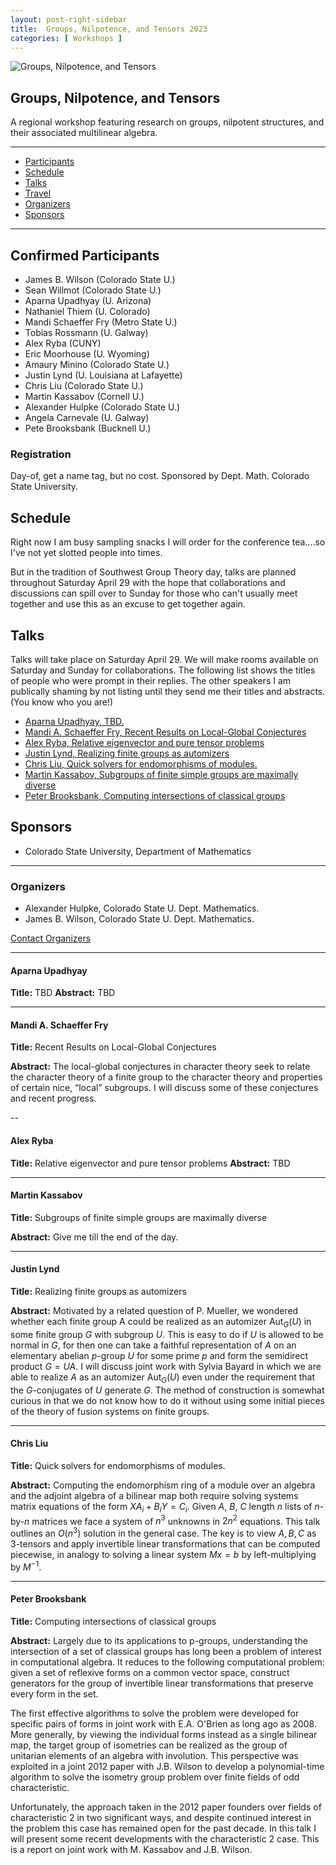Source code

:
 ```yaml
---
layout: post-right-sidebar
title:  Groups, Nilpotence, and Tensors 2023
categories: [ Workshops ]
---
```




![Groups, Nilpotence, and Tensors](/uploads/images/refine-eq.jpg)

## Groups, Nilpotence, and Tensors

A regional workshop featuring research on groups, nilpotent structures, and their associated multilinear algebra.

---

- [Participants](#confirmed-participants)
- [Schedule](#schedule)
- [Talks](#talks)
- [Travel](#travel)
- [Organizers](#organizers)
- [Sponsors](#sponsors)

---

## Confirmed Participants


 * James B. Wilson (Colorado State U.)
 * Sean Willmot (Colorado State U.)
 * Aparna Upadhyay (U. Arizona)
 * Nathaniel Thiem (U. Colorado)
 * Mandi Schaeffer Fry (Metro State U.)
 * Tobias Rossmann (U. Galway)
 * Alex Ryba (CUNY)
 * Eric Moorhouse (U. Wyoming)
 * Amaury Minino (Colorado State U.)
 * Justin Lynd (U. Louisiana at Lafayette)
 * Chris Liu (Colorado State U.)
 * Martin Kassabov (Cornell U.)
 * Alexander Hulpke (Colorado State U.) 
 * Angela Carnevale (U. Galway)
 * Pete Brooksbank (Bucknell U.)
 

### Registration

Day-of, get a name tag, but no cost. Sponsored by Dept. Math. Colorado State University.

## Schedule

  Right now I am busy sampling snacks I will order for the conference tea....so I've not yet slotted people into times.

  But in the tradition of Southwest Group Theory day, talks are planned throughout Saturday April 29 with the hope that collaborations and discussions can spill over to Sunday for those who can't usually meet together and use this as an   excuse to get together again.

## Talks


Talks will take place on Saturday April 29.  We will make rooms available on Saturday and Sunday for collaborations.  The following list shows the titles of people who were prompt in their replies.  The other speakers I am publically shaming by not listing until they send me their titles and abstracts.  (You know who you are!)

 * [Aparna Upadhyay,  TBD.](#aparna-upadhyay)
 * [Mandi A. Schaeffer Fry, Recent Results on Local-Global Conjectures](#mandi-a-schaeffer-fry)
 * [Alex Ryba, Relative eigenvector and pure tensor problems](#alex-ryba)
 * [Justin Lynd, Realizing finite groups as automizers](#justin-lynd)
 * [Chris Liu, Quick solvers for endomorphisms of modules.](#chris-liu)
 * [Martin Kassabov, Subgroups of finite simple groups are maximally diverse](#martin-kassabov)
 * [Peter Brooksbank, Computing intersections of classical groups](#peter-brooksbank)




## Sponsors
  * Colorado State University, Department of Mathematics


--- 
### Organizers
  * Alexander Hulpke, Colorado State U. Dept. Mathematics.
  * James B. Wilson, Colorado State U. Dept. Mathematics.

<a href="mailto:James.Wilson@ColoState.Edu">Contact Organizers</a>

---

#### Aparna Upadhyay

**Title:**  TBD
**Abstract:** TBD

---

#### Mandi A. Schaeffer Fry
**Title:** Recent Results on Local-Global Conjectures

**Abstract:** The local-global conjectures in character theory seek to relate the character theory of a finite group to the character theory and properties of certain nice, “local” subgroups. I will discuss some of these conjectures and recent progress.

--


#### Alex Ryba
**Title:** Relative eigenvector and pure tensor problems
**Abstract:** TBD

---

#### Martin Kassabov
**Title:** Subgroups of finite simple groups are maximally diverse


**Abstract:** Give me till the end of the day.

---

#### Justin Lynd
**Title:** Realizing finite groups as automizers

**Abstract:** Motivated by a related question of P. Mueller, we wondered whether each finite group A could be realized as an automizer $\mathsf{Aut}_G(U)$ in some finite group $G$ with subgroup $U$. This is easy to do if $U$ is allowed to be normal in $G$, for then one can take a faithful representation of $A$ on an elementary abelian $p$-group $U$ for some prime $p$ and form the semidirect product $G = UA$. I will discuss joint work with Sylvia Bayard in which we are able to realize $A$ as an automizer $\mathsf{Aut}_G(U)$ even under the requirement that the $G$-conjugates of $U$ generate $G$. The method of construction is somewhat curious in that we do not know how to do it without using some initial pieces of the theory of fusion systems on finite groups.

--- 

#### Chris Liu 
**Title:** Quick solvers for endomorphisms of modules.

**Abstract:** Computing the endomorphism ring of a module over an algebra and the adjoint algebra of a bilinear map both require solving systems matrix equations of the form $XA_i + B_iY = C_i$. Given $A$, $B$, $C$ length $n$ lists of $n$-by-$n$ matrices we face a system of $n^3$ unknowns in $2n^2$ equations. This talk outlines an $O(n^3)$ solution in the general case. The key is to view $A,B,C$ as 3-tensors and apply invertible linear transformations that can be computed piecewise, in analogy to solving a linear system $Mx = b$ by left-multiplying by $M^{-1}$.

---

#### Peter Brooksbank
**Title:** Computing intersections of classical groups

**Abstract:**  Largely due to its applications to p-groups, understanding the intersection of a set of classical groups has long been a problem of interest in computational algebra. It reduces to the following computational problem: given a set of reflexive forms on a common vector space, construct generators for the group of invertible linear transformations that preserve every form in the set.

The first effective algorithms to solve the problem were developed for specific pairs of forms in joint work with E.A. O'Brien as long ago as 2008. More generally, by viewing the individual forms instead as a single bilinear map, the target group of isometries can be realized as the group of unitarian elements of an algebra with involution. This perspective was exploited in a joint 2012 paper with J.B. Wilson to develop a polynomial-time algorithm to solve the isometry group problem over finite fields of odd characteristic.

Unfortunately, the approach taken in the 2012 paper founders over fields of characteristic 2 in two significant ways, and despite continued interest in the problem this case has remained open for the past decade. In this talk I will present some recent developments with the characteristic 2 case. This is a report on joint work with M. Kassabov and J.B. Wilson.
-=-=-=-=-
Task to complete –
Give again, exactly, the lines starting at the first entry above and ending at the line with "Talks will take"; please leave pictures out.

Solution to the problem –
Source code

:
 ```yaml
---
layout: post-right-sidebar
title:  Groups, Nilpotence, and Tensors 2023
categories: [ Workshops ]
---
```




![Groups, Nilpotence, and Tensors](/uploads/images/refine-eq.jpg)

## Groups, Nilpotence, and Tensors

A regional workshop featuring research on groups, nilpotent structures, and their associated multilinear algebra.

---

- [Participants](#confirmed-participants)
- [Schedule](#schedule)
- [Talks](#talks)
- [Travel](#travel)
- [Organizers](#organizers)
- [Sponsors](#sponsors)

---

## Confirmed Participants


 * James B. Wilson (Colorado State U.)
 * Sean Willmot (Colorado State U.)
 * Aparna Upadhyay (U. Arizona)
 * Nathaniel Thiem (U. Colorado)
 * Mandi Schaeffer Fry (Metro State U.)
 * Tobias Rossmann (U. Galway)
 * Alex Ryba (CUNY)
 * Eric Moorhouse (U. Wyoming)
 * Amaury Minino (Colorado State U.)
 * Justin Lynd (U. Louisiana at Lafayette)
 * Chris Liu (Colorado State U.)
 * Martin Kassabov (Cornell U.)
 * Alexander Hulpke (Colorado State U.) 
 * Angela Carnevale (U. Galway)
 * Pete Brooksbank (Bucknell U.)
 

### Registration

Day-of, get a name tag, but no cost. Sponsored by Dept. Math. Colorado State University.

## Schedule

  Right now I am busy sampling snacks I will order for the conference tea....so I've not yet slotted people into times.

  But in the tradition of Southwest Group Theory day, talks are planned throughout Saturday April 29 with the hope that collaborations and discussions can spill over to Sunday for those who can't usually meet together and use this as an   excuse to get together again.

## Talks


Talks will take place on Saturday April 29.  We will make rooms available on Saturday and Sunday for collaborations.  The following list shows the titles of people who were prompt in their replies.  The other speakers I am publically shaming by not listing until they send me their titles and abstracts.  (You know who you are!)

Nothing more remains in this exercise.